The Thirty Years' War Is Starting Again

Every few decades, one of America's two political parties undergoes a structural realignment so complete that the continuity of the name becomes a polite fiction. The Democrats did it in the 1960s. The Republicans are doing it now. Reagan's "three-legged stool" of social conservatives, economic conservatives, and defense hawks, the coalition that governed American conservatism for forty years, has been replaced by something structurally different. The new three-legged stool is: tech-authoritarian neoreaction (Thiel, Yarvin, Musk), populist nationalism (Trump, the grievance apparatus), and Christian nationalism (Vance, Deneen, Vermeule, the post-liberal Catholics and evangelicals). These three projects have different intellectual traditions, different ultimate goals, and different visions of what America should become. They are tactically aligned because they share a common enemy: liberal democracy, the Enlightenment settlement, and the secular state.
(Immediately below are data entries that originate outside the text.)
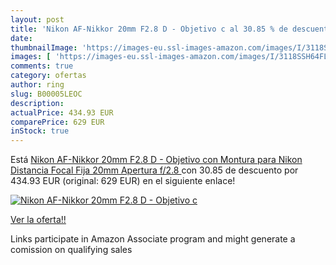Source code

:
 ```yaml
---
layout: post
title: 'Nikon AF-Nikkor 20mm F2.8 D - Objetivo c al 30.85 % de descuento'
date: 
thumbnailImage: 'https://images-eu.ssl-images-amazon.com/images/I/3118SSH64FL._SL200_.jpg'
images: [ 'https://images-eu.ssl-images-amazon.com/images/I/3118SSH64FL._SL200_.jpg' ]
comments: true
category: ofertas
author: ring
slug: B00005LEOC
description:
actualPrice: 434.93 EUR
comparePrice: 629 EUR
inStock: true
---
```


Está [Nikon AF-Nikkor 20mm F2.8 D - Objetivo con Montura para Nikon  Distancia Focal Fija 20mm  Apertura f/2.8 ](https://www.amazon.es/dp/B00005LEOC/?tag=tolees-21) con 30.85 de descuento por 434.93 EUR (original: 629 EUR) en el siguiente enlace!

[![Nikon AF-Nikkor 20mm F2.8 D - Objetivo c](https://images-eu.ssl-images-amazon.com/images/I/3118SSH64FL._SL200_.jpg)](https://www.amazon.es/dp/B00005LEOC/?tag=tolees-21)

[Ver la oferta!!](https://www.amazon.es/dp/B00005LEOC/?tag=tolees-21)

Links participate in Amazon Associate program and might generate a comission on qualifying sales


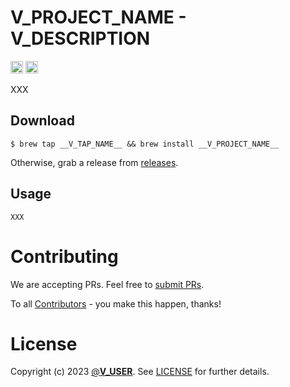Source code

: # __V_PROJECT_NAME__ - __V_DESCRIPTION__
[<img alt="github" src="https://img.shields.io/badge/github-__V_REPO_NAME__-8dagcb?style=for-the-badge&labelColor=555555&logo=github" height="20">](https://github.com/__V_REPO_NAME__)
[<img alt="build status" src="https://img.shields.io/github/actions/workflow/status/__V_REPO_NAME__/build.yml?branch=master&style=for-the-badge" height="20">](https://github.com/__V_REPO_NAME__/actions?query=branch%3Amaster)

XXX

## Download

```
$ brew tap __V_TAP_NAME__ && brew install __V_PROJECT_NAME__
```
Otherwise, grab a release from [releases](https://github.com/__V_REPO_NAME__/releases).

## Usage

```
XXX
```

# Contributing

We are accepting PRs. Feel free to [submit PRs](https://github.com/__V_REPO_NAME__/pulls).

To all [Contributors](https://github.com/__V_REPO_NAME__/graphs/contributors) - you make this happen, thanks!

# License

Copyright (c) 2023 [@__V_USER__](http://twitter.com/__V_USER__). See [LICENSE](LICENSE.txt) for further details.
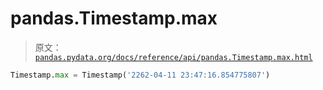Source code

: # pandas.Timestamp.max

> 原文：[`pandas.pydata.org/docs/reference/api/pandas.Timestamp.max.html`](https://pandas.pydata.org/docs/reference/api/pandas.Timestamp.max.html)

```py
Timestamp.max = Timestamp('2262-04-11 23:47:16.854775807')
```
Understanding the structure of this alliance, and the role each arm plays within it, is essential to understanding why Christian nationalism in particular deserves to be taken with deadly seriousness.
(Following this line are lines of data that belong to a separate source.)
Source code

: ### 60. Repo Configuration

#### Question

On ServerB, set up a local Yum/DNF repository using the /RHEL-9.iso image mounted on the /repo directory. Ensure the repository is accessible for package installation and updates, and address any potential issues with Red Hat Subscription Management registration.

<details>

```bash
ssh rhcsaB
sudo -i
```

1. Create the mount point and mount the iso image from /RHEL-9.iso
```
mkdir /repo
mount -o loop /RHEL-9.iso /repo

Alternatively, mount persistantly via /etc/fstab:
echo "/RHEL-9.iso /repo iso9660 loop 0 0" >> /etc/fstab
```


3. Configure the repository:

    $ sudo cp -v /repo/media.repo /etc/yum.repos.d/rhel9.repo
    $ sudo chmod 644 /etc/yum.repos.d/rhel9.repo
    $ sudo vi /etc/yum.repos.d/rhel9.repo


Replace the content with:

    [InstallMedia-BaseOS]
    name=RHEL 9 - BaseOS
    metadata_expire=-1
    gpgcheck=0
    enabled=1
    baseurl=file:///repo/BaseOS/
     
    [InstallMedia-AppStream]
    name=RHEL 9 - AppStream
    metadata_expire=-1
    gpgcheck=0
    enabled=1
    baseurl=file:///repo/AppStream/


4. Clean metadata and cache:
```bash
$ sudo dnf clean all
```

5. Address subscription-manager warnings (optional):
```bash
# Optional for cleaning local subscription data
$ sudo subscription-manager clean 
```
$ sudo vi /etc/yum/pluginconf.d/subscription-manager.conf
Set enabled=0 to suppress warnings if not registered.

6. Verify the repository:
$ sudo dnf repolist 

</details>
I have written elsewhere about the philosophical architecture of Peter Thiel's worldview: the Girardian mimetic theory, the Schmittian friend-enemy distinction, the Spenglerian decline narrative, and the deep incompatibility between his professed Christianity and his transhumanist ambitions. That essay examined the intellectual scaffolding. This one examines the ground war, and specifically the role that Christian nationalism plays as the mass-mobilization arm of a coalition whose strategic leadership does not share its beliefs.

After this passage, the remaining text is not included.